Return every line from the one with "or $\ell=2$, $H=\widehat F$ and" through the one with "p)$, which is", inclusive, exactly as it appears below.

++++ DATA ++++

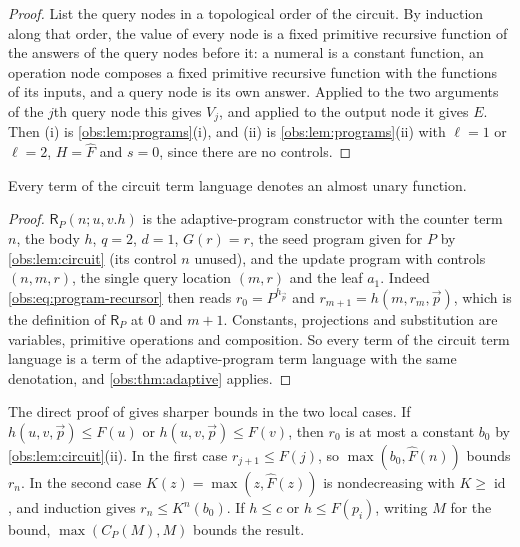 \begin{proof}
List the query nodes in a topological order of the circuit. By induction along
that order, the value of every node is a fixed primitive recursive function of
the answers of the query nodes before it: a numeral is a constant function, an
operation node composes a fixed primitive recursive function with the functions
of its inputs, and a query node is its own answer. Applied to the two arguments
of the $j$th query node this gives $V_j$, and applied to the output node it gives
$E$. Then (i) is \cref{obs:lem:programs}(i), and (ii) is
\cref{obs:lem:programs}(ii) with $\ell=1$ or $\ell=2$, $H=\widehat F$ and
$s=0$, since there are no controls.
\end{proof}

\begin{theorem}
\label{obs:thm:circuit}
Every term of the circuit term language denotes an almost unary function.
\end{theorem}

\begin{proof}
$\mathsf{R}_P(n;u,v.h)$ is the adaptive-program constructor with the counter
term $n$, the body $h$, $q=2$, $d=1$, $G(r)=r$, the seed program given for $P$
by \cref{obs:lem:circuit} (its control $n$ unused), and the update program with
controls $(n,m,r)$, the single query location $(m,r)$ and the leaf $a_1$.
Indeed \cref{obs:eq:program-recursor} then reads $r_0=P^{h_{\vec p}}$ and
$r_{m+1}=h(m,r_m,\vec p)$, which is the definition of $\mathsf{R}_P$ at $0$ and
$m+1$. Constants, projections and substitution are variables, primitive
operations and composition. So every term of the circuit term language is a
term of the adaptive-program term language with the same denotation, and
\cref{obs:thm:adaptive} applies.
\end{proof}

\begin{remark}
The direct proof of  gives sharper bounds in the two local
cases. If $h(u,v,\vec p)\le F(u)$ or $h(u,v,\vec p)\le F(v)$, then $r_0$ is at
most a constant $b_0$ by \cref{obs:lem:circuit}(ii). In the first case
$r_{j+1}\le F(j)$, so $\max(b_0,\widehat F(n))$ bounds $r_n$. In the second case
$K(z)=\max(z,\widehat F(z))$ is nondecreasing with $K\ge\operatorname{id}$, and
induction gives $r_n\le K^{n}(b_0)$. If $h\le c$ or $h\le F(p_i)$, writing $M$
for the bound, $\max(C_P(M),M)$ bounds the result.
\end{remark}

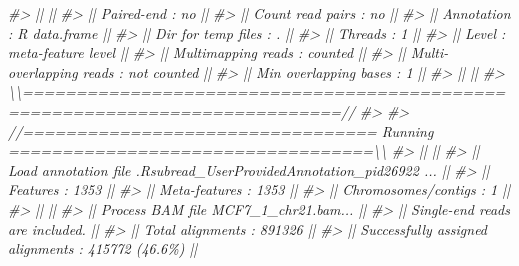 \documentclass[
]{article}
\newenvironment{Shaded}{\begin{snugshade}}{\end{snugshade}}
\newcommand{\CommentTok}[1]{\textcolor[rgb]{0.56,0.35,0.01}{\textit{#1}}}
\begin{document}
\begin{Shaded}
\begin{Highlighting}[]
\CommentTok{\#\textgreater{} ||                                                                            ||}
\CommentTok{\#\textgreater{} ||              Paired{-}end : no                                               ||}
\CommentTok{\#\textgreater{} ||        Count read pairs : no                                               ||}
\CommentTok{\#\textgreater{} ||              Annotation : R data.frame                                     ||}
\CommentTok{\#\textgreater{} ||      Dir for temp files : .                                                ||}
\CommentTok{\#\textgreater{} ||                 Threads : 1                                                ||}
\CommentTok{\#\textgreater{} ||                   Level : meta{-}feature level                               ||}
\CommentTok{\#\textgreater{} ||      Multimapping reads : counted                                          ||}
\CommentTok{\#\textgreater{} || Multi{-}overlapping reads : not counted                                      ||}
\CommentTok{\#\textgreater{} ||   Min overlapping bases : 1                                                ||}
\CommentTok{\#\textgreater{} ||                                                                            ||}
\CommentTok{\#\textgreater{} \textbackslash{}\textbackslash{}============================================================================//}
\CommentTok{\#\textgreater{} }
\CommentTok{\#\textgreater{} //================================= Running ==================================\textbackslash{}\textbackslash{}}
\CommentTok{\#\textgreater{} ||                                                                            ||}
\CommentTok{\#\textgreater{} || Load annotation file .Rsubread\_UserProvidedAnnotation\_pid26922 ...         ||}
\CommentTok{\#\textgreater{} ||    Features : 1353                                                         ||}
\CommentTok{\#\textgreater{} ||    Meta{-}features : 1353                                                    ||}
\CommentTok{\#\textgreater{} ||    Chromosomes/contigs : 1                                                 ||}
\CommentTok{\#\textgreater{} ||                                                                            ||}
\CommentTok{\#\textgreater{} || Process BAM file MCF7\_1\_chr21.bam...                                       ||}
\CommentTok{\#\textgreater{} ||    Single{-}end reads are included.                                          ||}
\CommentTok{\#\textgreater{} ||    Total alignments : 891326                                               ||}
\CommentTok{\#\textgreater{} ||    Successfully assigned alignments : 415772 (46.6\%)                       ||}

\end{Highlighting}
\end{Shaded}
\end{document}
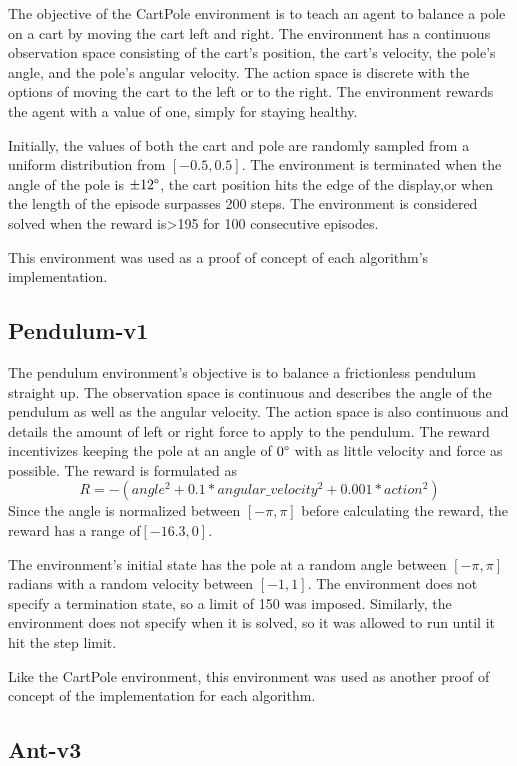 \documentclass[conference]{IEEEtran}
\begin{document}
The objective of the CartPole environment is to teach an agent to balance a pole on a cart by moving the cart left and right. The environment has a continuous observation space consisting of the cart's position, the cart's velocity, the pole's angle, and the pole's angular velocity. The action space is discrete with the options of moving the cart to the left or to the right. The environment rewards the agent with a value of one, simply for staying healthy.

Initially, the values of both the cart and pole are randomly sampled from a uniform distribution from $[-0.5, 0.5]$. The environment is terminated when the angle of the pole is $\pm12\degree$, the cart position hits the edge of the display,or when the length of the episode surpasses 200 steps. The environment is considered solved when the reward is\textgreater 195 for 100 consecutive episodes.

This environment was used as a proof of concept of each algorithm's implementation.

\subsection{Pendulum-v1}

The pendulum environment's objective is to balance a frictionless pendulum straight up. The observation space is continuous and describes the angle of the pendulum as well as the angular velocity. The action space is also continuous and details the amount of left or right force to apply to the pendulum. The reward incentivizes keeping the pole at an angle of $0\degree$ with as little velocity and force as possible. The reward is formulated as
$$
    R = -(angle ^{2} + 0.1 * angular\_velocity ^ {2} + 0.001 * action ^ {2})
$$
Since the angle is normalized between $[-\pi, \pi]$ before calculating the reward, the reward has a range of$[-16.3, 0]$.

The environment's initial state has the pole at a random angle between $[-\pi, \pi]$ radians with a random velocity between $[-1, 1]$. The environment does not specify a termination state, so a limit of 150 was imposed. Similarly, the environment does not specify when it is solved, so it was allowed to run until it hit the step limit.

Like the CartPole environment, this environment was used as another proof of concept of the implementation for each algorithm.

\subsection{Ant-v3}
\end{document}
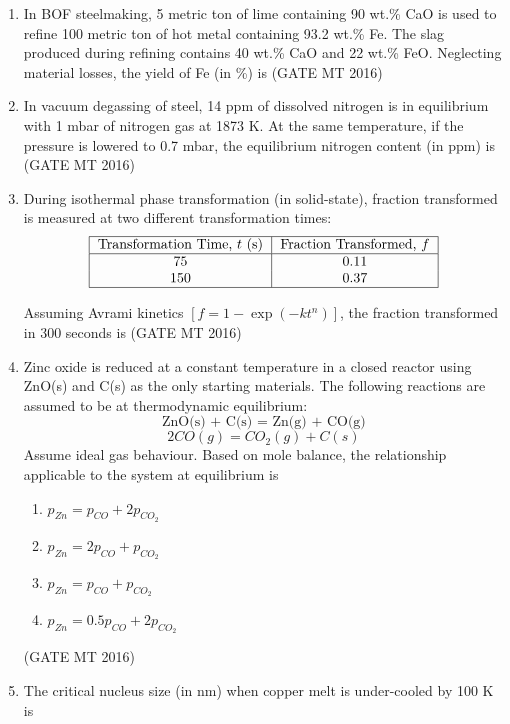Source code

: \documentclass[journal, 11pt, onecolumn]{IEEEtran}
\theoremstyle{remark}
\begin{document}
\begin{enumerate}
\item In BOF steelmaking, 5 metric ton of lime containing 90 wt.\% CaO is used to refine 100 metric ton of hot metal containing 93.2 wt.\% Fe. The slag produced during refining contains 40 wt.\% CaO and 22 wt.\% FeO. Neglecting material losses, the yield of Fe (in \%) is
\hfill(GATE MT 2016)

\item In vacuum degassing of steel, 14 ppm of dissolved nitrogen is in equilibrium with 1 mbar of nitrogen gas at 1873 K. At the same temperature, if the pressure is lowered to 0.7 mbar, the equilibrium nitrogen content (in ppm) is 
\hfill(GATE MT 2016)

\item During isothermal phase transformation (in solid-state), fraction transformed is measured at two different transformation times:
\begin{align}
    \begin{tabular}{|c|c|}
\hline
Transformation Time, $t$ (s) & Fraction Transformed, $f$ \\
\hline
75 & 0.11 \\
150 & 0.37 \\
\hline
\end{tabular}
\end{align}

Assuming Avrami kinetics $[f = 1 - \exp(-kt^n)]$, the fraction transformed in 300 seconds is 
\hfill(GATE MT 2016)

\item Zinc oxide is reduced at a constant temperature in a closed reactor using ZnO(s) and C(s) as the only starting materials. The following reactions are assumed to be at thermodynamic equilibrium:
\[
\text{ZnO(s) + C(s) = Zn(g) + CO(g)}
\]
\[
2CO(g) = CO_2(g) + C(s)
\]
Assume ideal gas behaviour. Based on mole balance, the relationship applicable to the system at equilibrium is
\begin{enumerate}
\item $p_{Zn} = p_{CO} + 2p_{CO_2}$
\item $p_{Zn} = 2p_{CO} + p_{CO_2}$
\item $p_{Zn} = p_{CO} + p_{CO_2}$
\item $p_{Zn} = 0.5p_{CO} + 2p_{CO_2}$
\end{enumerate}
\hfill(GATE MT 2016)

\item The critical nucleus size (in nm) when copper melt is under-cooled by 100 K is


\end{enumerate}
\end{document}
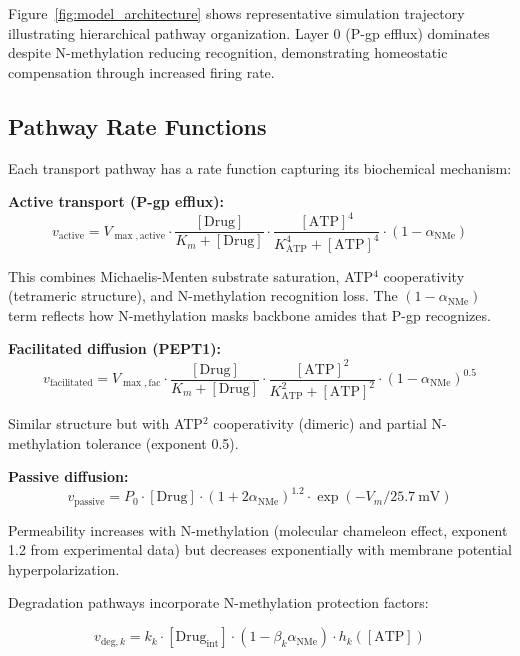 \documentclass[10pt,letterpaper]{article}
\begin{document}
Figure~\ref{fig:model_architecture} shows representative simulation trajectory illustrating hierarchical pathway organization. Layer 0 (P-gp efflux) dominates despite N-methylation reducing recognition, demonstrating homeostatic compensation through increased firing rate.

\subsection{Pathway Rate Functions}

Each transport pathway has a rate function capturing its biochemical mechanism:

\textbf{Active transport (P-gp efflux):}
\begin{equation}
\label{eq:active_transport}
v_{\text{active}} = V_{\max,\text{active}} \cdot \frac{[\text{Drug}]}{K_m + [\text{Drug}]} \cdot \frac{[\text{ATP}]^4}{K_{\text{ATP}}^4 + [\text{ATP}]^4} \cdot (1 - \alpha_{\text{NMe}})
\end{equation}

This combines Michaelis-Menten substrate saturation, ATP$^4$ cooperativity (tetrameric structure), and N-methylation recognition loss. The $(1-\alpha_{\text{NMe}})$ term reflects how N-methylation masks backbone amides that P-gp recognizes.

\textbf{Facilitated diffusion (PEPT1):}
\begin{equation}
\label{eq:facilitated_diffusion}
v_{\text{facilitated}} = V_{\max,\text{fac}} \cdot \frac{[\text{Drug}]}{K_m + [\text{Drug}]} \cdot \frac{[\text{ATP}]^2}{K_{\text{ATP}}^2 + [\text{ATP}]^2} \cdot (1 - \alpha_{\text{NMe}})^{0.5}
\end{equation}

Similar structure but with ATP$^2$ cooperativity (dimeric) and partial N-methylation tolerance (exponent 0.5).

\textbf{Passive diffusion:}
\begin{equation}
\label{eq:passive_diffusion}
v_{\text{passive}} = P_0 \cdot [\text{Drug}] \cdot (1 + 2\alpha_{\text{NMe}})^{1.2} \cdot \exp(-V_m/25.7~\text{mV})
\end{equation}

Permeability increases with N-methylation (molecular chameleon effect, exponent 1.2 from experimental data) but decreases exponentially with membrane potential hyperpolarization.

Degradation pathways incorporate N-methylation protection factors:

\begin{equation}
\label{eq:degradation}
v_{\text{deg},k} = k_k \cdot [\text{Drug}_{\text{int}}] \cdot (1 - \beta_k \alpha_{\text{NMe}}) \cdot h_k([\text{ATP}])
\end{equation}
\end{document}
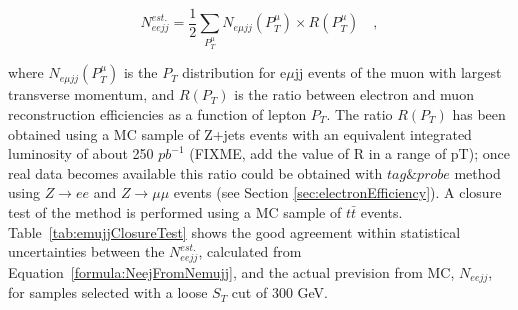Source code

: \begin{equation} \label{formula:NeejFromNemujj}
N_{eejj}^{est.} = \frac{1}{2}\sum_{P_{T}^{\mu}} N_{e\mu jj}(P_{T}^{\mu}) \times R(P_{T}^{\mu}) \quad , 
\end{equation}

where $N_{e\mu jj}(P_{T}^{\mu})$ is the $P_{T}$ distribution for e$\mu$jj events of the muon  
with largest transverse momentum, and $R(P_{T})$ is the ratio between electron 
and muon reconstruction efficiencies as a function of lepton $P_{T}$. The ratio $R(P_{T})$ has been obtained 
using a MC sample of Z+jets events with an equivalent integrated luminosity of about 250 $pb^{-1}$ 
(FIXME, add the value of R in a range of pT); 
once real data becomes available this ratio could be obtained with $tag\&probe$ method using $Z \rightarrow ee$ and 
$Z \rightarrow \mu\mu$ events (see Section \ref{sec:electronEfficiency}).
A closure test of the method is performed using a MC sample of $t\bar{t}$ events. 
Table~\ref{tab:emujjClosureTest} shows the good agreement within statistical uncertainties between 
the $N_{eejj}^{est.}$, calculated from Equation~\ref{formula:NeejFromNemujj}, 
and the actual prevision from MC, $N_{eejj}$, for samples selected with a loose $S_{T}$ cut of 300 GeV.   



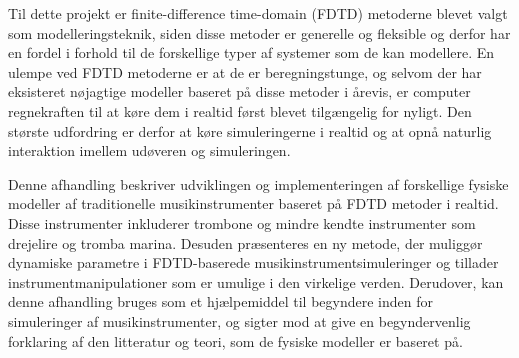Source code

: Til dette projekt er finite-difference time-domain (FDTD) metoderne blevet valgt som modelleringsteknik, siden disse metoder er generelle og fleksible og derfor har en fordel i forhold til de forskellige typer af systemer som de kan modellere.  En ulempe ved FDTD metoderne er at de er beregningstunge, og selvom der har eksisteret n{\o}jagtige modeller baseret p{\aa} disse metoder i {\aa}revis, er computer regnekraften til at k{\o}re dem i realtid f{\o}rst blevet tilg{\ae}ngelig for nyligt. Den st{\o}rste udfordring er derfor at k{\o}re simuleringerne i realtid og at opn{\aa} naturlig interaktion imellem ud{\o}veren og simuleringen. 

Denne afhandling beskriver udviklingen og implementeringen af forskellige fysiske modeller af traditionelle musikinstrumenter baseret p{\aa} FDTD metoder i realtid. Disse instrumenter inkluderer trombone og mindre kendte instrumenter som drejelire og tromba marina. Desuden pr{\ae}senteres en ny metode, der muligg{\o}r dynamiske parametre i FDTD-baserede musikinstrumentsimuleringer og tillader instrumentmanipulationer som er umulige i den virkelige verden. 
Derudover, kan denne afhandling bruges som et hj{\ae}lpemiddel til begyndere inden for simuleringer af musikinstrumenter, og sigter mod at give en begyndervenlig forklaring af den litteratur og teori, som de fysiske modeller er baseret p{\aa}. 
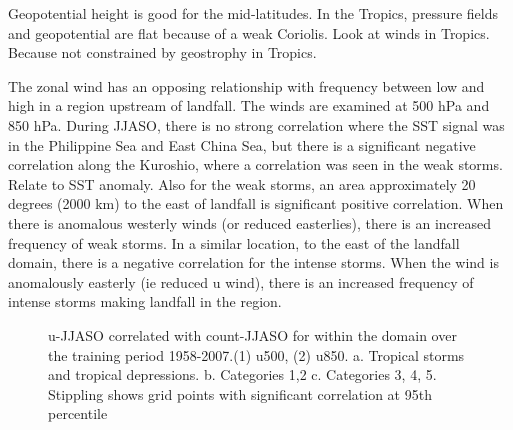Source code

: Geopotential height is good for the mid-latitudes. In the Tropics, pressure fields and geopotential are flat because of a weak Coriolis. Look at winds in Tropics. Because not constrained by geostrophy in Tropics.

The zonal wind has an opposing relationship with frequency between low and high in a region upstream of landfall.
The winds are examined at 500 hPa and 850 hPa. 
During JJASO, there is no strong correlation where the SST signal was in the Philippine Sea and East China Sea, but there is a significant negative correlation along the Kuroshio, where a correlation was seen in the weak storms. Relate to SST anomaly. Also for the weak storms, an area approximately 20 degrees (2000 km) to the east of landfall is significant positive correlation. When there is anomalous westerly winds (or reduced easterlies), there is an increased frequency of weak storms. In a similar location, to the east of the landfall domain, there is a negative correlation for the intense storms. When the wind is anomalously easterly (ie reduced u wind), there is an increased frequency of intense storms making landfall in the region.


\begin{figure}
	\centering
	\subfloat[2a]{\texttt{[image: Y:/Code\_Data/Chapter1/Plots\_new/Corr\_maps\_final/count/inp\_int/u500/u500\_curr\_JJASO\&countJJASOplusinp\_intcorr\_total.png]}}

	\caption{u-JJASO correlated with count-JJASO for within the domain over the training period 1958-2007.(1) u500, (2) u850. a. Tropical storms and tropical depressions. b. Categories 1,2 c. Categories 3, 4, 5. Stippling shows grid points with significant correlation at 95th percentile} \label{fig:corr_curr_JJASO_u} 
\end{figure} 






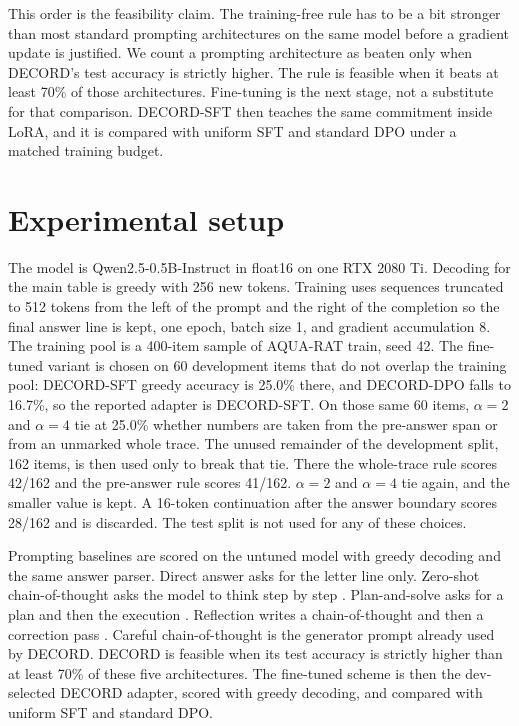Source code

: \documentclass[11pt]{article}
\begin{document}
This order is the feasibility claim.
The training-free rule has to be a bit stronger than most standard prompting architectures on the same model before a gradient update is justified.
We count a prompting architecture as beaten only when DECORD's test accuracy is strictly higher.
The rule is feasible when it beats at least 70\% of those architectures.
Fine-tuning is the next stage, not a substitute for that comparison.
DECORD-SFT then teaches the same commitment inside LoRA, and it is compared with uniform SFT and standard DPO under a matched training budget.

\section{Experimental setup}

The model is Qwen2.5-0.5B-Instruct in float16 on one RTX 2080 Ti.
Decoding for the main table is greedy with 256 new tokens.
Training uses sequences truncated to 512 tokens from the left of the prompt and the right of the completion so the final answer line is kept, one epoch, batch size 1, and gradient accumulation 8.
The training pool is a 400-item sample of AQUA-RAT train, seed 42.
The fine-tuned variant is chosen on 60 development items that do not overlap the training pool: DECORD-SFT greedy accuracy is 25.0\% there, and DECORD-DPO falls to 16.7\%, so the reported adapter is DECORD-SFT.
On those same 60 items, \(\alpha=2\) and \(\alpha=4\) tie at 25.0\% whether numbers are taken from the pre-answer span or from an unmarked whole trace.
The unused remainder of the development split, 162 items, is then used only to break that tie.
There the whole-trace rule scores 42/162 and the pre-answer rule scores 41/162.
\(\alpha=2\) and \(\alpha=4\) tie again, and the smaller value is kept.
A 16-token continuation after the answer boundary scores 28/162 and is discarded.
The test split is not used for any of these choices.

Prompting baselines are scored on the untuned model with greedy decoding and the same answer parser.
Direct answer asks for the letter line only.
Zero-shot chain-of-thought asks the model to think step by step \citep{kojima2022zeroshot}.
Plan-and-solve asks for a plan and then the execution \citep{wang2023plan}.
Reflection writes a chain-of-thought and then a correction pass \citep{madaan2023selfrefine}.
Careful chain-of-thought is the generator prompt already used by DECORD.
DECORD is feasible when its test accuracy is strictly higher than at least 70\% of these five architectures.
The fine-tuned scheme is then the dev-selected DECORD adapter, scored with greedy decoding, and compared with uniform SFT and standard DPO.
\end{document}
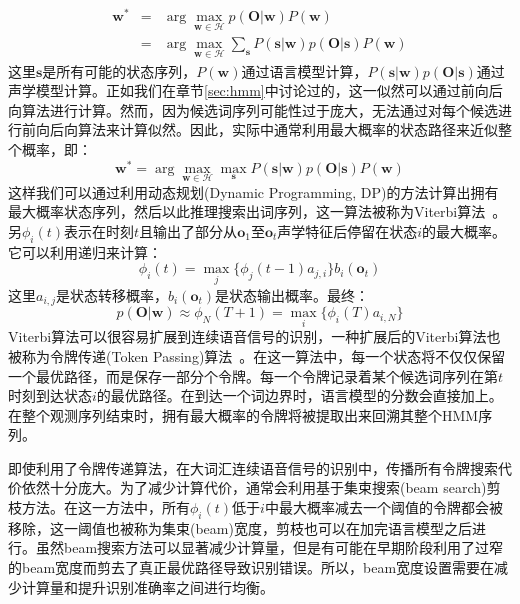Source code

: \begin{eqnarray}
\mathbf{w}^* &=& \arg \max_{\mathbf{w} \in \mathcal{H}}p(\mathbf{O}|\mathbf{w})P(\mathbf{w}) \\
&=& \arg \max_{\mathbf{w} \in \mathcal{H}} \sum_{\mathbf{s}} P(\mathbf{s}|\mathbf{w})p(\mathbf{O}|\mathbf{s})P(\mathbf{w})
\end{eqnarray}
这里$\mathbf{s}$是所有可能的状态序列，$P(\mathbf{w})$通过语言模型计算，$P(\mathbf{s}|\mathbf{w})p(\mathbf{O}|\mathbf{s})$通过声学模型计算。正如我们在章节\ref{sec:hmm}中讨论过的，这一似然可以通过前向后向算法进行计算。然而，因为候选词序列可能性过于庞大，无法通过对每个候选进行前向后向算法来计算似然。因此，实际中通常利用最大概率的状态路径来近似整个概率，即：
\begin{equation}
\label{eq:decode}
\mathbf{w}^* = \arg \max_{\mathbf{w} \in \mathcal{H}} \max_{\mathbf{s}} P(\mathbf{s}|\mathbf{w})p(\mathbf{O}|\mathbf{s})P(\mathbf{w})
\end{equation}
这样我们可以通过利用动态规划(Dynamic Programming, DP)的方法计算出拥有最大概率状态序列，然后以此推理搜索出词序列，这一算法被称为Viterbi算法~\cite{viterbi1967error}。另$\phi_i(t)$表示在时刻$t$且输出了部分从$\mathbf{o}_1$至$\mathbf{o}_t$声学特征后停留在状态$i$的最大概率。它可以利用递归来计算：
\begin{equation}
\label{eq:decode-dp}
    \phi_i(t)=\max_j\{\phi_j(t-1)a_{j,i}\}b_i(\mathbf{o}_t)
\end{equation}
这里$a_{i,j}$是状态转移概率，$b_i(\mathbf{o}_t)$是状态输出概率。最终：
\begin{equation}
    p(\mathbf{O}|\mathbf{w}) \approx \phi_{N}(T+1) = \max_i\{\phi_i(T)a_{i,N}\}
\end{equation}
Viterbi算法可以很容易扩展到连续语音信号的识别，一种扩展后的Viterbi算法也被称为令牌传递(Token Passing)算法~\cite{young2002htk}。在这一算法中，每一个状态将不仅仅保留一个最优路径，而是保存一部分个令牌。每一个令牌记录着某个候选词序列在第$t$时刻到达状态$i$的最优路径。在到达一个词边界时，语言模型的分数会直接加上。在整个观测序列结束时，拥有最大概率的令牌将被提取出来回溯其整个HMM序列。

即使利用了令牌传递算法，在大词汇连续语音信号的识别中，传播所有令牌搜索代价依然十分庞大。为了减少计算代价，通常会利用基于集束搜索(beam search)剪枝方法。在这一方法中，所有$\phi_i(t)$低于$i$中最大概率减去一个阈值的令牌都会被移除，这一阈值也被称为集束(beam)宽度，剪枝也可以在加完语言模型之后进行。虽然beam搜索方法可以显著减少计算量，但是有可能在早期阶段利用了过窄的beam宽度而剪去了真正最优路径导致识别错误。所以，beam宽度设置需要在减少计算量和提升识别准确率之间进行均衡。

++++

*FINISHED EXERCISE*:
\cref{obs:lem:programs}(ii) with $\ell=1$ or $\ell=2$, $H=\widehat F$ and
$s=0$, since there are no controls.
\end{proof}

\begin{theorem}
\label{obs:thm:circuit}
Every term of the circuit term language denotes an almost unary function.
\end{theorem}

\begin{proof}
$\mathsf{R}_P(n;u,v.h)$ is the adaptive-program constructor with the counter
term $n$, the body $h$, $q=2$, $d=1$, $G(r)=r$, the seed program given for $P$
by \cref{obs:lem:circuit} (its control $n$ unused), and the update program with
controls $(n,m,r)$, the single query location $(m,r)$ and the leaf $a_1$.
Indeed \cref{obs:eq:program-recursor} then reads $r_0=P^{h_{\vec p}}$ and
$r_{m+1}=h(m,r_m,\vec p)$, which is the definition of $\mathsf{R}_P$ at $0$ and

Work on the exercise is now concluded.